Is South Florida too relaxed about code enforcement? And was this lapse in judgment part of the reason the apartment building collapsed? According to a New York Times article, the collapse of the Champlain Towers South has stirred some long unanswered questions about how High Rises in Florida are allowed to skirt inspections. 
Most of Modern-Day Miami was built during the violent, drug years of the mid to late 20th century.
270 buildings in the Miami skyline were built between 1970 and 1989, making up a large part of the Miami intercoastal area. Many buildings with 8 floors or less (the vast majority) were built before 1970. Miami is older than you may think, and lackluster inspections leave too much room for disasters like the Champlain Towers South collapse.
Each building is maintained and repaired separately which means there is no consistency, and the lax in code enforcement makes it even harder to tell which buildings are in drastic need of repair right now.
If you allow lax enforcement, there will come a time that structures begin to fail.
Is this a larger problem for Miami? Most definitely.
According to the Wallstreet Journal, in the example of the recently evacuated Crestview Towers, “the condominium manager on Friday submitted a recertification report from January in which an engineer deemed the property unsafe, according to a city press release.” 
Why wasn’t this building deemed unsafe in January, when the original recertification report was filed? Was the collapse of the Champlain Towers the catalyst that code enforcers needed to begin taking longer, harder looks at the Miami Skyline?
How strict are current building codes and regulations in Miami?
Ironically, current codes are very strict. All builders and engineers have to abide by a stringent set of rules while construction is underway.
Additionally, all Miami buildings undergo a review 40 years after construction. The Champlain Towers were built in 1978, which means the building was reviewed in 2018, 40 years after construction ended. And how did the Towers do?
According to the report which was made public, engineer, Frank Morabito, said the lack of proper drainage was “a systemic issue” that stemmed from a flaw “in the development of the original contract documents”.
The building was not draining water correctly, an issue that was flagged and called “major structural damage” in the report.
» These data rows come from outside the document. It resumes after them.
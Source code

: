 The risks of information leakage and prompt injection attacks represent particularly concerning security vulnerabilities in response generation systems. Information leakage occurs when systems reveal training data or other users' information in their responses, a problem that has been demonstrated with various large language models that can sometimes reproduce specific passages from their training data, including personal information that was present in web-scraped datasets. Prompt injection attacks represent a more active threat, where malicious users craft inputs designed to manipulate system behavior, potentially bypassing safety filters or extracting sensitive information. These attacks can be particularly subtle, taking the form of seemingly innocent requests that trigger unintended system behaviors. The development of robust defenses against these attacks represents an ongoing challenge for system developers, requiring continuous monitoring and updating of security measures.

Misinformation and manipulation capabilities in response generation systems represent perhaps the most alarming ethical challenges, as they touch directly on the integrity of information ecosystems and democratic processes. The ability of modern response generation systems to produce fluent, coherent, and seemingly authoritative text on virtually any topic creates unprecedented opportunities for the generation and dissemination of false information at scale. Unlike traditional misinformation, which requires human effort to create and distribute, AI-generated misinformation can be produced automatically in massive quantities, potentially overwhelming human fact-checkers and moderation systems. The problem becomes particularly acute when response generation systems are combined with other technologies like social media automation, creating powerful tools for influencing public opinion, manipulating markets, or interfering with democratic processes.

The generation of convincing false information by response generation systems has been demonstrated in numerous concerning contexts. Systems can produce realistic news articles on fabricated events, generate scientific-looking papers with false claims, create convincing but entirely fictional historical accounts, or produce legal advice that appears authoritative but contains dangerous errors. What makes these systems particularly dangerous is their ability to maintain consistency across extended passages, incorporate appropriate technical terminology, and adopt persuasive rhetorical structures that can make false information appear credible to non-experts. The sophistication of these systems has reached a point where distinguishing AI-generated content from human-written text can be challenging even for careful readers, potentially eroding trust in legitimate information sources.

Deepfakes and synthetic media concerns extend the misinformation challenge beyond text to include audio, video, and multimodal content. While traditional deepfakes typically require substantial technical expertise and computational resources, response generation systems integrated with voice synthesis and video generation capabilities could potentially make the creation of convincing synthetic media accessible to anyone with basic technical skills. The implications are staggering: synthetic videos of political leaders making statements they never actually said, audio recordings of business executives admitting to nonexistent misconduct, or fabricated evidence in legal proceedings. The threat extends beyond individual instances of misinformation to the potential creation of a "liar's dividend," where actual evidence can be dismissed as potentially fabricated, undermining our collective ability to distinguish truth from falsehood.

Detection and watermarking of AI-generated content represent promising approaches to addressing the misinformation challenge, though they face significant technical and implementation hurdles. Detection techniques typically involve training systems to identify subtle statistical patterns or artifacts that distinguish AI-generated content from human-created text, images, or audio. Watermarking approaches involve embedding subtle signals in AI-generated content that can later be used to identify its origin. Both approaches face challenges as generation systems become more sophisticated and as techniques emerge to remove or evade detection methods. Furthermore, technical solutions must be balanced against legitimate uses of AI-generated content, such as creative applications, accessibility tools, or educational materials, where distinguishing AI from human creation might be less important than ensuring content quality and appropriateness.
According to the BBC, “His report didn’t suggest the 40-year-old building was at any imminent risk of collapse but he urged that the concrete repairs be carried out in “a timely fashion”.” 
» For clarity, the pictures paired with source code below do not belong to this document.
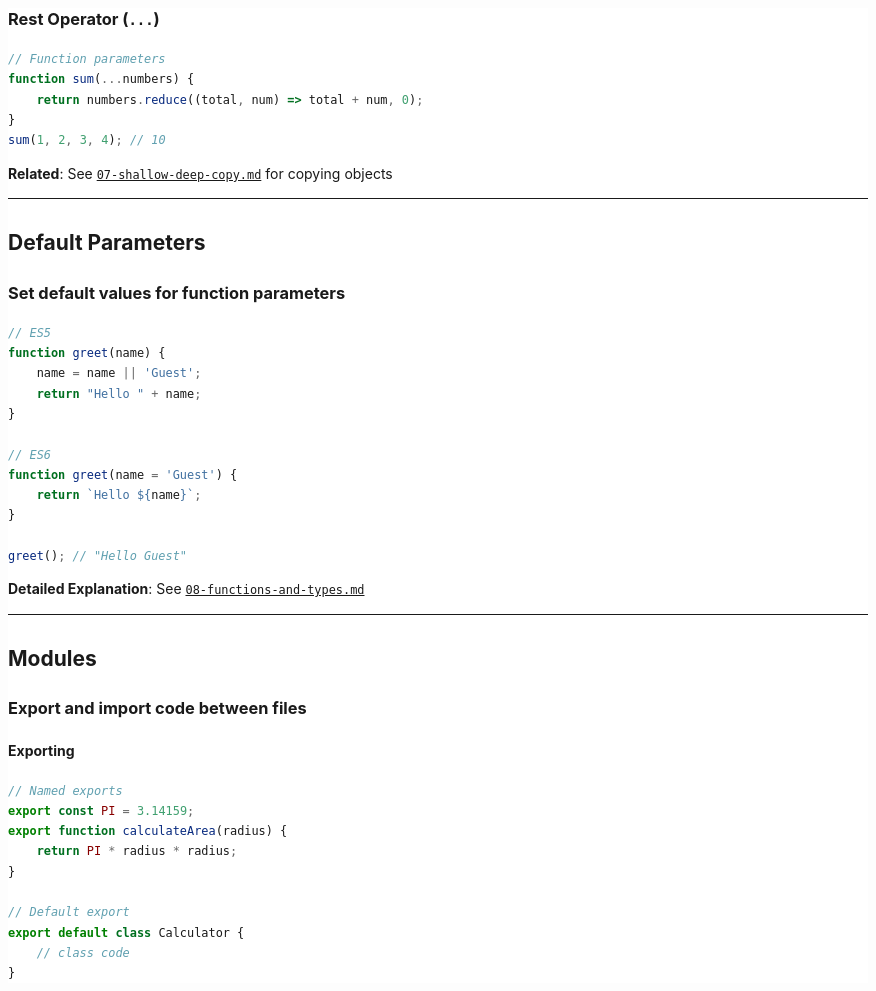 ### Rest Operator (`...`)
```javascript
// Function parameters
function sum(...numbers) {
    return numbers.reduce((total, num) => total + num, 0);
}
sum(1, 2, 3, 4); // 10
```

**Related**: See [`07-shallow-deep-copy.md`](07-shallow-deep-copy.md) for copying objects

---

## Default Parameters

### Set default values for function parameters
```javascript
// ES5
function greet(name) {
    name = name || 'Guest';
    return "Hello " + name;
}

// ES6
function greet(name = 'Guest') {
    return `Hello ${name}`;
}

greet(); // "Hello Guest"
```

**Detailed Explanation**: See [`08-functions-and-types.md`](08-functions-and-types.md)

---

## Modules

### Export and import code between files

#### Exporting
```javascript
// Named exports
export const PI = 3.14159;
export function calculateArea(radius) {
    return PI * radius * radius;
}

// Default export
export default class Calculator {
    // class code
}
```
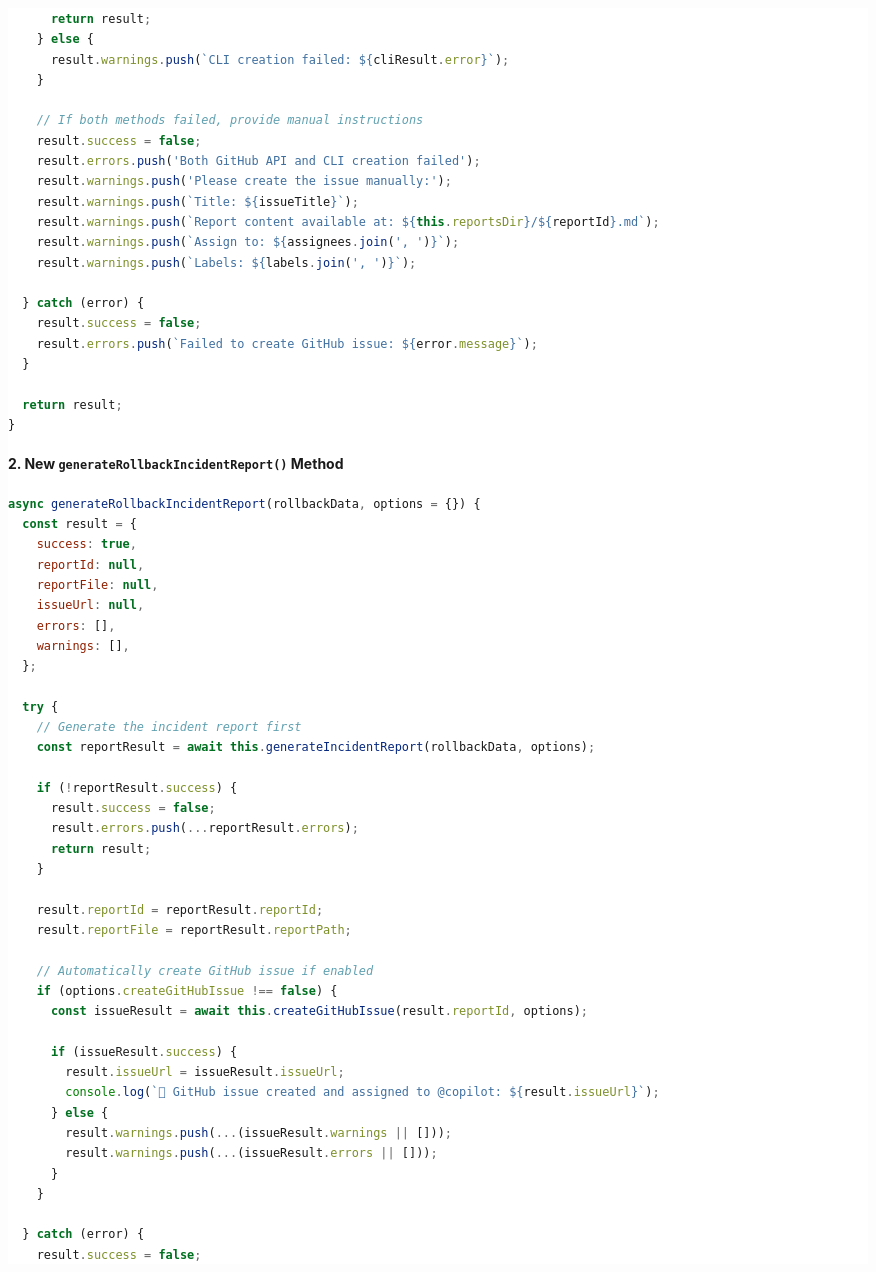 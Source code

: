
 ```javascript
      return result;
    } else {
      result.warnings.push(`CLI creation failed: ${cliResult.error}`);
    }

    // If both methods failed, provide manual instructions
    result.success = false;
    result.errors.push('Both GitHub API and CLI creation failed');
    result.warnings.push('Please create the issue manually:');
    result.warnings.push(`Title: ${issueTitle}`);
    result.warnings.push(`Report content available at: ${this.reportsDir}/${reportId}.md`);
    result.warnings.push(`Assign to: ${assignees.join(', ')}`);
    result.warnings.push(`Labels: ${labels.join(', ')}`);

  } catch (error) {
    result.success = false;
    result.errors.push(`Failed to create GitHub issue: ${error.message}`);
  }

  return result;
}
```

#### 2. New `generateRollbackIncidentReport()` Method
```javascript
async generateRollbackIncidentReport(rollbackData, options = {}) {
  const result = {
    success: true,
    reportId: null,
    reportFile: null,
    issueUrl: null,
    errors: [],
    warnings: [],
  };

  try {
    // Generate the incident report first
    const reportResult = await this.generateIncidentReport(rollbackData, options);
    
    if (!reportResult.success) {
      result.success = false;
      result.errors.push(...reportResult.errors);
      return result;
    }

    result.reportId = reportResult.reportId;
    result.reportFile = reportResult.reportPath;

    // Automatically create GitHub issue if enabled
    if (options.createGitHubIssue !== false) {
      const issueResult = await this.createGitHubIssue(result.reportId, options);
      
      if (issueResult.success) {
        result.issueUrl = issueResult.issueUrl;
        console.log(`🎯 GitHub issue created and assigned to @copilot: ${result.issueUrl}`);
      } else {
        result.warnings.push(...(issueResult.warnings || []));
        result.warnings.push(...(issueResult.errors || []));
      }
    }

  } catch (error) {
    result.success = false;
```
Enforcement may be the wrong word to use.
Although this report is on the books, to say that these recommendations were enforced would be incorrect. Calling them guidelines would be far too generous at this stage.
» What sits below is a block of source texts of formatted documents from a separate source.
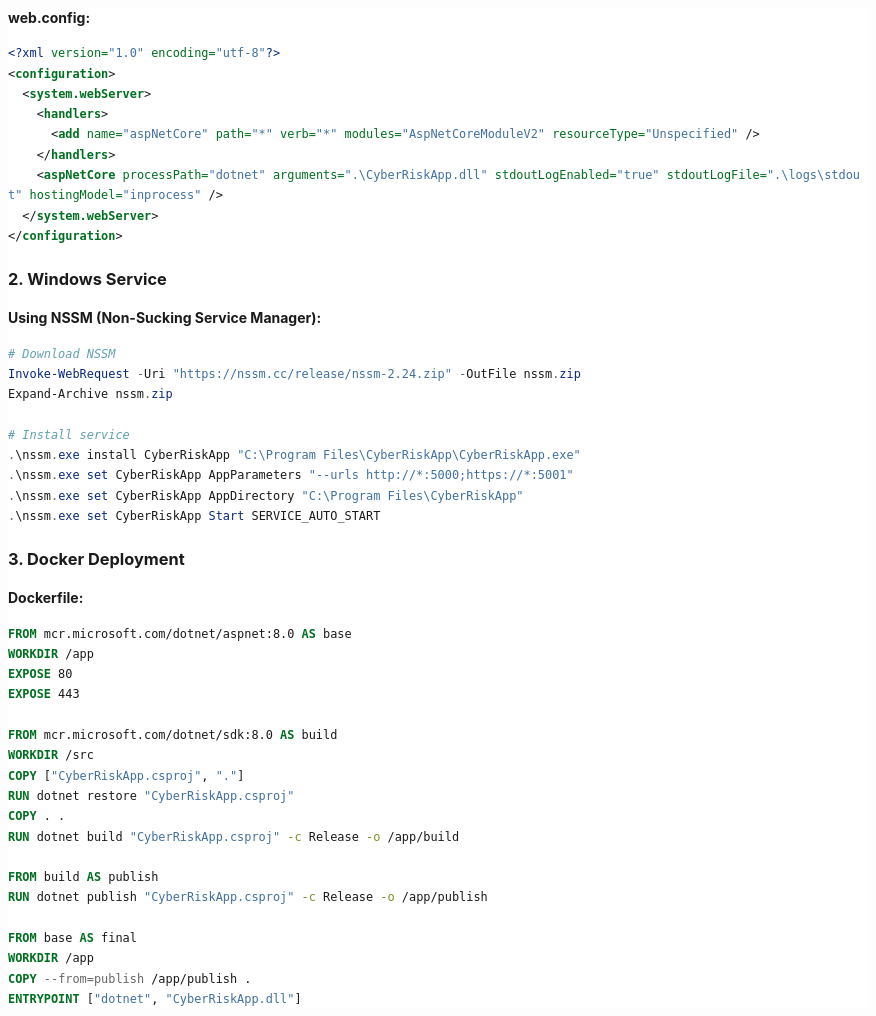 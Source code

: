 **web.config:**
```xml
<?xml version="1.0" encoding="utf-8"?>
<configuration>
  <system.webServer>
    <handlers>
      <add name="aspNetCore" path="*" verb="*" modules="AspNetCoreModuleV2" resourceType="Unspecified" />
    </handlers>
    <aspNetCore processPath="dotnet" arguments=".\CyberRiskApp.dll" stdoutLogEnabled="true" stdoutLogFile=".\logs\stdout" hostingModel="inprocess" />
  </system.webServer>
</configuration>
```

### 2. Windows Service

**Using NSSM (Non-Sucking Service Manager):**
```powershell
# Download NSSM
Invoke-WebRequest -Uri "https://nssm.cc/release/nssm-2.24.zip" -OutFile nssm.zip
Expand-Archive nssm.zip

# Install service
.\nssm.exe install CyberRiskApp "C:\Program Files\CyberRiskApp\CyberRiskApp.exe"
.\nssm.exe set CyberRiskApp AppParameters "--urls http://*:5000;https://*:5001"
.\nssm.exe set CyberRiskApp AppDirectory "C:\Program Files\CyberRiskApp"
.\nssm.exe set CyberRiskApp Start SERVICE_AUTO_START
```

### 3. Docker Deployment

**Dockerfile:**
```dockerfile
FROM mcr.microsoft.com/dotnet/aspnet:8.0 AS base
WORKDIR /app
EXPOSE 80
EXPOSE 443

FROM mcr.microsoft.com/dotnet/sdk:8.0 AS build
WORKDIR /src
COPY ["CyberRiskApp.csproj", "."]
RUN dotnet restore "CyberRiskApp.csproj"
COPY . .
RUN dotnet build "CyberRiskApp.csproj" -c Release -o /app/build

FROM build AS publish
RUN dotnet publish "CyberRiskApp.csproj" -c Release -o /app/publish

FROM base AS final
WORKDIR /app
COPY --from=publish /app/publish .
ENTRYPOINT ["dotnet", "CyberRiskApp.dll"]
```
Some buildings in the area have reports that are past due, while others, like the Champlain Towers, have submitted reports that outline issues and errors, but nothing has been done to fix them.
Steinger, Greene & Feiner’s own Ian Duncan was interviewed by Fox Business and said “typically, a concrete building with rebar reinforcement will show signs of rust and deterioration to the steel rebar over time, which results in deterioration of the concrete surrounding the rusted rebar, and in turn, the potential for structural failure if not remediated.”
“In oceanfront, saltwater areas, this deterioration is accelerated and magnified,” Duncan said. “Therefore, the homeowners’ association and its maintenance/management company should be diligent and vigilant in conducting periodic inspections in order to identify and remedy deterioration and prevent structural failure.” 
Lots of cooks in a small kitchen.
So who handles these regulations? Miami is burned with a complicated hierarchy of power. The decision-making tree may have a few too many branches. In Miami, there’s a mayor, a strong mayor, then there are more than 30 incorporated cities, and finally, the county itself which makes up a massive portion of the Southern Tip of Florida.
And it could be that this complicated system of governance is a hindrance to passing real legislation that could prevent building disasters like this. This legislation is more important now than ever.
What Are The Consequences
The search for survivors continues, even during threats of tropical storms and hurricanes. Survivors and family members of the deceased are suing the Champlain Towers South Condo Association among others. In some cases, wrongful death lawsuits have already been filed. The investigation is ongoing and it’s difficult to determine who the culpable parties are but it can be said that in the case of the Champlain Towers collapse, there will be a high price to pay for those involved, and for the surrounding Maimi community.
Infrastructure and regulations are about to go under the microscope.